Cependant le temps du postulat se passa ; celui de prendre l’habit arriva, et je le pris. Je fis mon noviciat sans dégoût ; je passe rapidement sur ces deux années, parce qu’elles n’eurent rien de triste pour moi que le sentiment secret que je m’avançais pas à pas vers l’entrée d’un état pour lequel je n’étais point faite. Quelquefois il se renouvelait avec force ; mais aussitôt je recourais à ma bonne supérieure, qui m’embrassait, qui développait mon âme, qui m’exposait fortement ses raisons, et qui finissait toujours par me dire : « Et les autres états n’ont-ils pas aussi leurs épines ? On ne sent que les siennes. Allons, mon enfant, mettons-nous à genoux, et prions… »

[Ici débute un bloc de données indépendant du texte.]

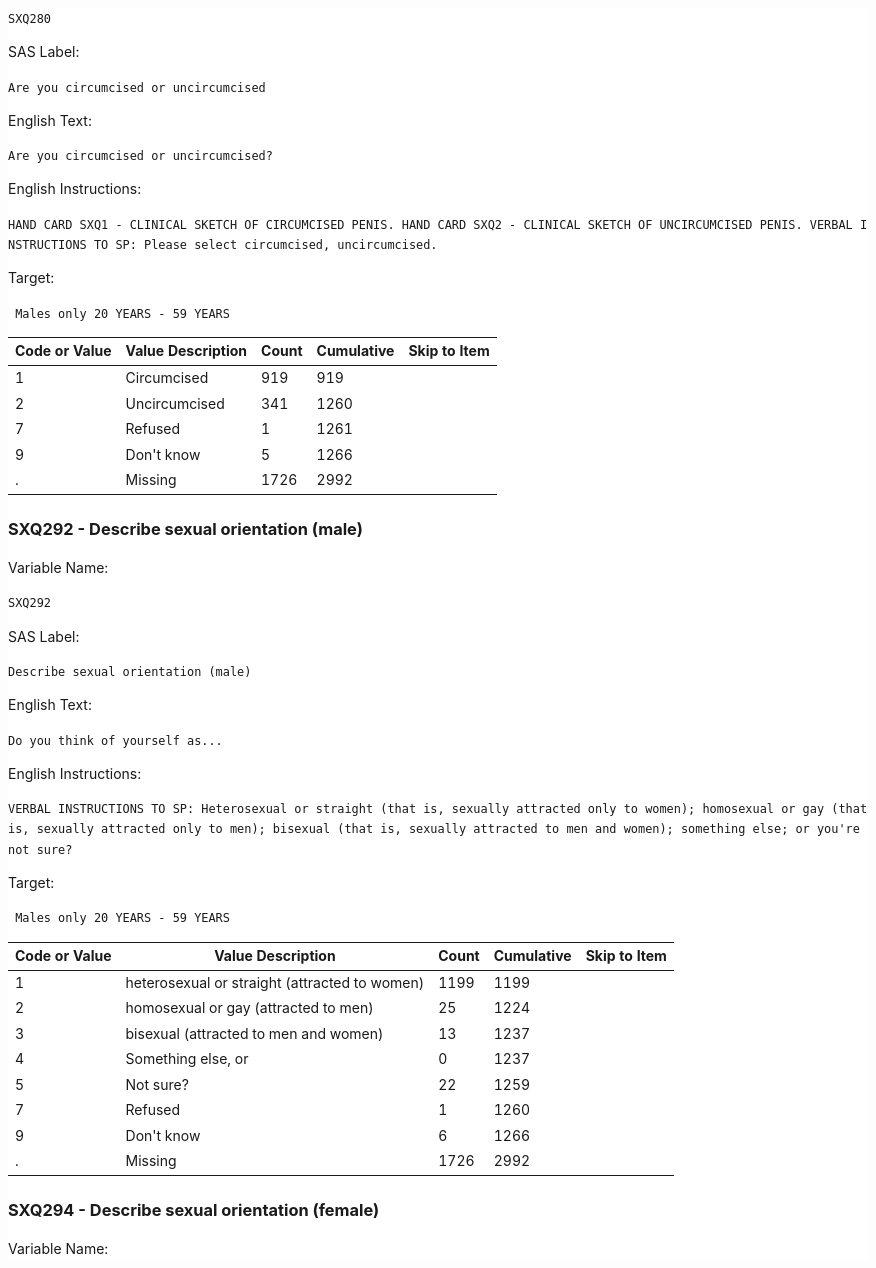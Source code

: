     SXQ280
SAS Label:

    Are you circumcised or uncircumcised
English Text:

    Are you circumcised or uncircumcised?
English Instructions:

    HAND CARD SXQ1 - CLINICAL SKETCH OF CIRCUMCISED PENIS. HAND CARD SXQ2 - CLINICAL SKETCH OF UNCIRCUMCISED PENIS. VERBAL INSTRUCTIONS TO SP: Please select circumcised, uncircumcised.
Target:

     Males only 20 YEARS - 59 YEARS
Code or Value | Value Description | Count | Cumulative | Skip to Item  
---|---|---|---|---  
1 | Circumcised | 919 | 919 |   
2 | Uncircumcised | 341 | 1260 |   
7 | Refused | 1 | 1261 |   
9 | Don't know | 5 | 1266 |   
. | Missing | 1726 | 2992 |   
  
### SXQ292 - Describe sexual orientation (male)

Variable Name:

    SXQ292
SAS Label:

    Describe sexual orientation (male)
English Text:

    Do you think of yourself as...
English Instructions:

    VERBAL INSTRUCTIONS TO SP: Heterosexual or straight (that is, sexually attracted only to women); homosexual or gay (that is, sexually attracted only to men); bisexual (that is, sexually attracted to men and women); something else; or you're not sure?
Target:

     Males only 20 YEARS - 59 YEARS
Code or Value | Value Description | Count | Cumulative | Skip to Item  
---|---|---|---|---  
1 | heterosexual or straight (attracted to women) | 1199 | 1199 |   
2 | homosexual or gay (attracted to men) | 25 | 1224 |   
3 | bisexual (attracted to men and women) | 13 | 1237 |   
4 | Something else, or | 0 | 1237 |   
5 | Not sure? | 22 | 1259 |   
7 | Refused | 1 | 1260 |   
9 | Don't know | 6 | 1266 |   
. | Missing | 1726 | 2992 |   
  
### SXQ294 - Describe sexual orientation (female)

Variable Name:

Alors elle se prosternait et priait haut, mais avec tant d’onction, d’éloquence, de douceur, d’élévation et de force, qu’on eût dit que l’esprit de Dieu l’inspirait. Ses pensées, ses expressions, ses images pénétraient jusqu’au fond du cœur ; d’abord on l’écoutait ; peu à peu on était entraîné, on s’unissait à elle ; l’âme tressaillait, et l’on partageait ses transports. Son dessein n’était pas de séduire ; mais certainement c’est ce qu’elle faisait : on sortait de chez elle avec un cœur ardent, la joie et l’extase étaient peintes sur le visage ; on versait des larmes si douces ! c’était une impression qu’elle prenait elle-même, qu’elle gardait longtemps, et qu’on conservait. Ce n’est pas à ma seule expérience que je m’en rapporte, c’est à celle de toutes les religieuses. Quelques-unes m’ont dit qu’elles sentaient naître en elles le besoin d’être consolées comme celui d’un très-grand plaisir ; et je crois qu’il ne m’a manqué qu’un peu plus d’habitude, pour en venir là.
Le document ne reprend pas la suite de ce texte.